GIVEN ENTRIES —

▬▬▬▬▬▬

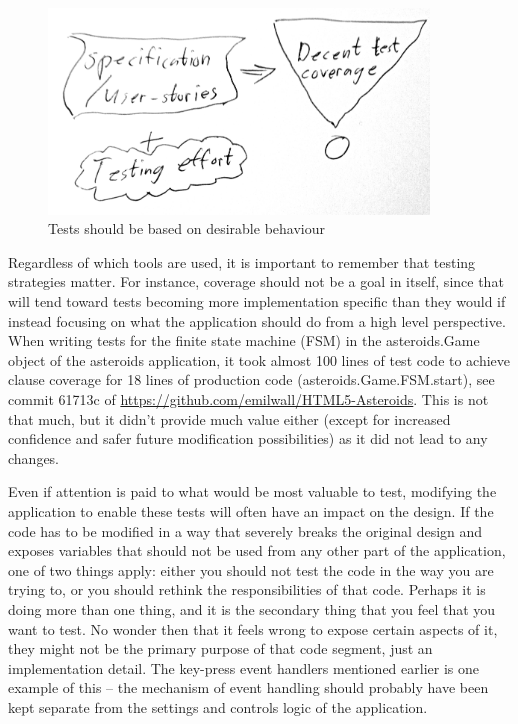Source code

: \documentclass[11pt]{article}
\begin{document}
\begin{figure}[h]
\centering
\includegraphics[width=0.9\textwidth]{pics/coverage.jpg}
\caption{Tests should be based on desirable behaviour}
\label{fig:coverage}
\end{figure}

Regardless of which tools are used, it is important to remember that testing strategies matter. For instance, coverage should not be a goal in itself, since that will tend toward tests becoming more implementation specific than they would if instead focusing on what the application should do from a high level perspective. When writing tests for the finite state machine (FSM) in the asteroids.Game object of the asteroids application, it took almost 100 lines of test code to achieve clause coverage \cite[p.~106]{AmmannOffutt} for 18 lines of production code (asteroids.Game.FSM.start), see commit 61713c of \url{https://github.com/emilwall/HTML5-Asteroids}. This is not that much, but it didn't provide much value either (except for increased confidence and safer future modification possibilities) as it did not lead to any changes.

Even if attention is paid to what would be most valuable to test, modifying the application to enable these tests will often have an impact on the design. If the code has to be modified in a way that severely breaks the original design and exposes variables that should not be used from any other part of the application, one of two things apply: either you should not test the code in the way you are trying to, or you should rethink the responsibilities of that code. Perhaps it is doing more than one thing, and it is the secondary thing that you feel that you want to test. No wonder then that it feels wrong to expose certain aspects of it, they might not be the primary purpose of that code segment, just an implementation detail. The key-press event handlers mentioned earlier is one example of this -- the mechanism of event handling should probably have been kept separate from the settings and controls logic of the application.
\end{document}
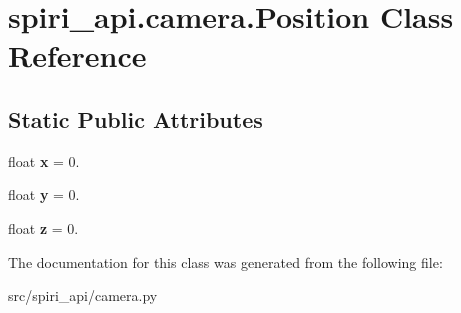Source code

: \hypertarget{classspiri__api_1_1camera_1_1_position}{\section{spiri\-\_\-api.\-camera.\-Position \-Class \-Reference}
\label{classspiri__api_1_1camera_1_1_position}
}
\subsection*{\-Static \-Public \-Attributes}
\begin{DoxyCompactItemize}
\item 
\hypertarget{classspiri__api_1_1camera_1_1_position_ac6861d3956447e9d71b0cf1b14a02ae9}{float {\bfseries x} = 0.}\label{classspiri__api_1_1camera_1_1_position_ac6861d3956447e9d71b0cf1b14a02ae9}

\item 
\hypertarget{classspiri__api_1_1camera_1_1_position_a75df6e2ebc14a5913f4f719b6fcfcf78}{float {\bfseries y} = 0.}\label{classspiri__api_1_1camera_1_1_position_a75df6e2ebc14a5913f4f719b6fcfcf78}

\item 
\hypertarget{classspiri__api_1_1camera_1_1_position_a224ee1810fb5157c8b100ad6cf73b759}{float {\bfseries z} = 0.}\label{classspiri__api_1_1camera_1_1_position_a224ee1810fb5157c8b100ad6cf73b759}

\end{DoxyCompactItemize}


\-The documentation for this class was generated from the following file\-:\begin{DoxyCompactItemize}
\item 
src/spiri\-\_\-api/camera.\-py\end{DoxyCompactItemize}
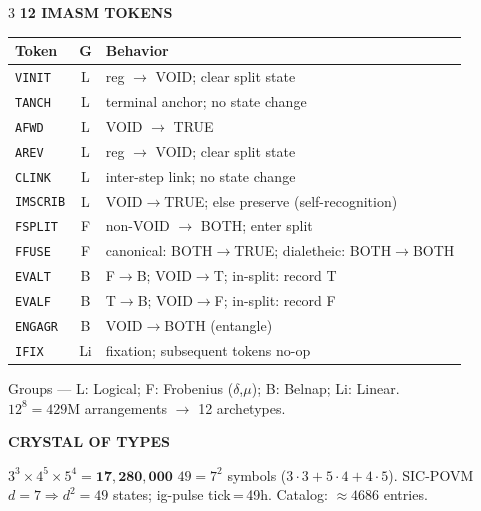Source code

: \documentclass[7pt]{article}
\newcommand{\shead}[1]{%
  \vspace{2pt}%
  {\fontsize{6pt}{6.5pt}\selectfont\sffamily\bfseries\textcolor{hd}{\MakeUppercase{#1}}}%
  \vspace{0.3pt}\newline{\color{rl}\hrule height 0.2pt}\vspace{1pt}%
}
\newcommand{\tok}[1]{{\fontsize{8.5pt}{9.5pt}\selectfont\fontseries{b}\selectfont\texttt{#1}}}
\begin{document}
\begin{multicols}{3}
\vspace{1pt}
\shead{12 IMASM Tokens}

{\fontsize{6.5pt}{7.8pt}\selectfont
\begin{tabular}{@{}l@{\;}c@{\;}p{54mm}@{}}
\toprule
\textbf{Token} & \textbf{G} & \textbf{Behavior} \\
\midrule
\tok{VINIT}   & L & reg $\to$ VOID; clear split state \\
\tok{TANCH}   & L & terminal anchor; no state change \\
\tok{AFWD}    & L & VOID $\to$ TRUE \\
\tok{AREV}    & L & reg $\to$ VOID; clear split state \\
\tok{CLINK}   & L & inter-step link; no state change \\
\tok{IMSCRIB} & L & VOID$\to$TRUE; else preserve (self-recognition) \\
\tok{FSPLIT}  & F & non-VOID $\to$ BOTH; enter split \\
\tok{FFUSE}   & F & canonical: BOTH$\to$TRUE;\; dialetheic: BOTH$\to$BOTH \\
\tok{EVALT}   & B & F$\to$B; VOID$\to$T; in-split: record T \\
\tok{EVALF}   & B & T$\to$B; VOID$\to$F; in-split: record F \\
\tok{ENGAGR}  & B & VOID$\to$BOTH (entangle) \\
\tok{IFIX}    & Li & fixation; subsequent tokens no-op \\
\bottomrule
\end{tabular}

Groups — L: Logical;\; F: Frobenius ($\delta$,$\mu$);\; B: Belnap;\; Li: Linear.\\
$12^8 = 429\text{M}$ arrangements $\to$ 12 archetypes.
}

\columnbreak

\shead{Crystal of Types}
$3^3\!\times\!4^5\!\times\!5^4 = \mathbf{17{,}280{,}000}$\quad
$49=7^2$ symbols ($3\!\cdot\!3+5\!\cdot\!4+4\!\cdot\!5$).
SIC-POVM $d\!=\!7 \Rightarrow d^2\!=\!49$ states; ig-pulse tick\,=\,49h.
Catalog: ${\approx}4686$ entries.


\end{multicols}
\end{document}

▬▬▬▬▬▬

WHAT THIS TASK INVOLVES — Output all the entries above verbatim, please. No images.

WRITTEN ANSWER —
Source code

: \documentclass[11pt]{article}
\begin{document}
\begin{figure}[h]
\centering
\includegraphics[width=0.9\textwidth]{pics/coverage.jpg}
\caption{Tests should be based on desirable behaviour}
\label{fig:coverage}
\end{figure}

Regardless of which tools are used, it is important to remember that testing strategies matter. For instance, coverage should not be a goal in itself, since that will tend toward tests becoming more implementation specific than they would if instead focusing on what the application should do from a high level perspective. When writing tests for the finite state machine (FSM) in the asteroids.Game object of the asteroids application, it took almost 100 lines of test code to achieve clause coverage \cite[p.~106]{AmmannOffutt} for 18 lines of production code (asteroids.Game.FSM.start), see commit 61713c of \url{https://github.com/emilwall/HTML5-Asteroids}. This is not that much, but it didn't provide much value either (except for increased confidence and safer future modification possibilities) as it did not lead to any changes.

Even if attention is paid to what would be most valuable to test, modifying the application to enable these tests will often have an impact on the design. If the code has to be modified in a way that severely breaks the original design and exposes variables that should not be used from any other part of the application, one of two things apply: either you should not test the code in the way you are trying to, or you should rethink the responsibilities of that code. Perhaps it is doing more than one thing, and it is the secondary thing that you feel that you want to test. No wonder then that it feels wrong to expose certain aspects of it, they might not be the primary purpose of that code segment, just an implementation detail. The key-press event handlers mentioned earlier is one example of this -- the mechanism of event handling should probably have been kept separate from the settings and controls logic of the application.
\end{document}
Source code

: \hypertarget{classspiri__api_1_1camera_1_1_position}{\section{spiri\-\_\-api.\-camera.\-Position \-Class \-Reference}
\label{classspiri__api_1_1camera_1_1_position}
}
\subsection*{\-Static \-Public \-Attributes}
\begin{DoxyCompactItemize}
\item 
\hypertarget{classspiri__api_1_1camera_1_1_position_ac6861d3956447e9d71b0cf1b14a02ae9}{float {\bfseries x} = 0.}\label{classspiri__api_1_1camera_1_1_position_ac6861d3956447e9d71b0cf1b14a02ae9}

\item 
\hypertarget{classspiri__api_1_1camera_1_1_position_a75df6e2ebc14a5913f4f719b6fcfcf78}{float {\bfseries y} = 0.}\label{classspiri__api_1_1camera_1_1_position_a75df6e2ebc14a5913f4f719b6fcfcf78}

\item 
\hypertarget{classspiri__api_1_1camera_1_1_position_a224ee1810fb5157c8b100ad6cf73b759}{float {\bfseries z} = 0.}\label{classspiri__api_1_1camera_1_1_position_a224ee1810fb5157c8b100ad6cf73b759}

\end{DoxyCompactItemize}


\-The documentation for this class was generated from the following file\-:\begin{DoxyCompactItemize}
\item 
src/spiri\-\_\-api/camera.\-py\end{DoxyCompactItemize}
Source code

: \documentclass[7pt]{article}
\newcommand{\shead}[1]{%
  \vspace{2pt}%
  {\fontsize{6pt}{6.5pt}\selectfont\sffamily\bfseries\textcolor{hd}{\MakeUppercase{#1}}}%
  \vspace{0.3pt}\newline{\color{rl}\hrule height 0.2pt}\vspace{1pt}%
}
\newcommand{\tok}[1]{{\fontsize{8.5pt}{9.5pt}\selectfont\fontseries{b}\selectfont\texttt{#1}}}
\begin{document}
\begin{multicols}{3}
\vspace{1pt}
\shead{12 IMASM Tokens}

{\fontsize{6.5pt}{7.8pt}\selectfont
\begin{tabular}{@{}l@{\;}c@{\;}p{54mm}@{}}
\toprule
\textbf{Token} & \textbf{G} & \textbf{Behavior} \\
\midrule
\tok{VINIT}   & L & reg $\to$ VOID; clear split state \\
\tok{TANCH}   & L & terminal anchor; no state change \\
\tok{AFWD}    & L & VOID $\to$ TRUE \\
\tok{AREV}    & L & reg $\to$ VOID; clear split state \\
\tok{CLINK}   & L & inter-step link; no state change \\
\tok{IMSCRIB} & L & VOID$\to$TRUE; else preserve (self-recognition) \\
\tok{FSPLIT}  & F & non-VOID $\to$ BOTH; enter split \\
\tok{FFUSE}   & F & canonical: BOTH$\to$TRUE;\; dialetheic: BOTH$\to$BOTH \\
\tok{EVALT}   & B & F$\to$B; VOID$\to$T; in-split: record T \\
\tok{EVALF}   & B & T$\to$B; VOID$\to$F; in-split: record F \\
\tok{ENGAGR}  & B & VOID$\to$BOTH (entangle) \\
\tok{IFIX}    & Li & fixation; subsequent tokens no-op \\
\bottomrule
\end{tabular}

Groups — L: Logical;\; F: Frobenius ($\delta$,$\mu$);\; B: Belnap;\; Li: Linear.\\
$12^8 = 429\text{M}$ arrangements $\to$ 12 archetypes.
}

\columnbreak

\shead{Crystal of Types}
$3^3\!\times\!4^5\!\times\!5^4 = \mathbf{17{,}280{,}000}$\quad
$49=7^2$ symbols ($3\!\cdot\!3+5\!\cdot\!4+4\!\cdot\!5$).
SIC-POVM $d\!=\!7 \Rightarrow d^2\!=\!49$ states; ig-pulse tick\,=\,49h.
Catalog: ${\approx}4686$ entries.


\end{multicols}
\end{document}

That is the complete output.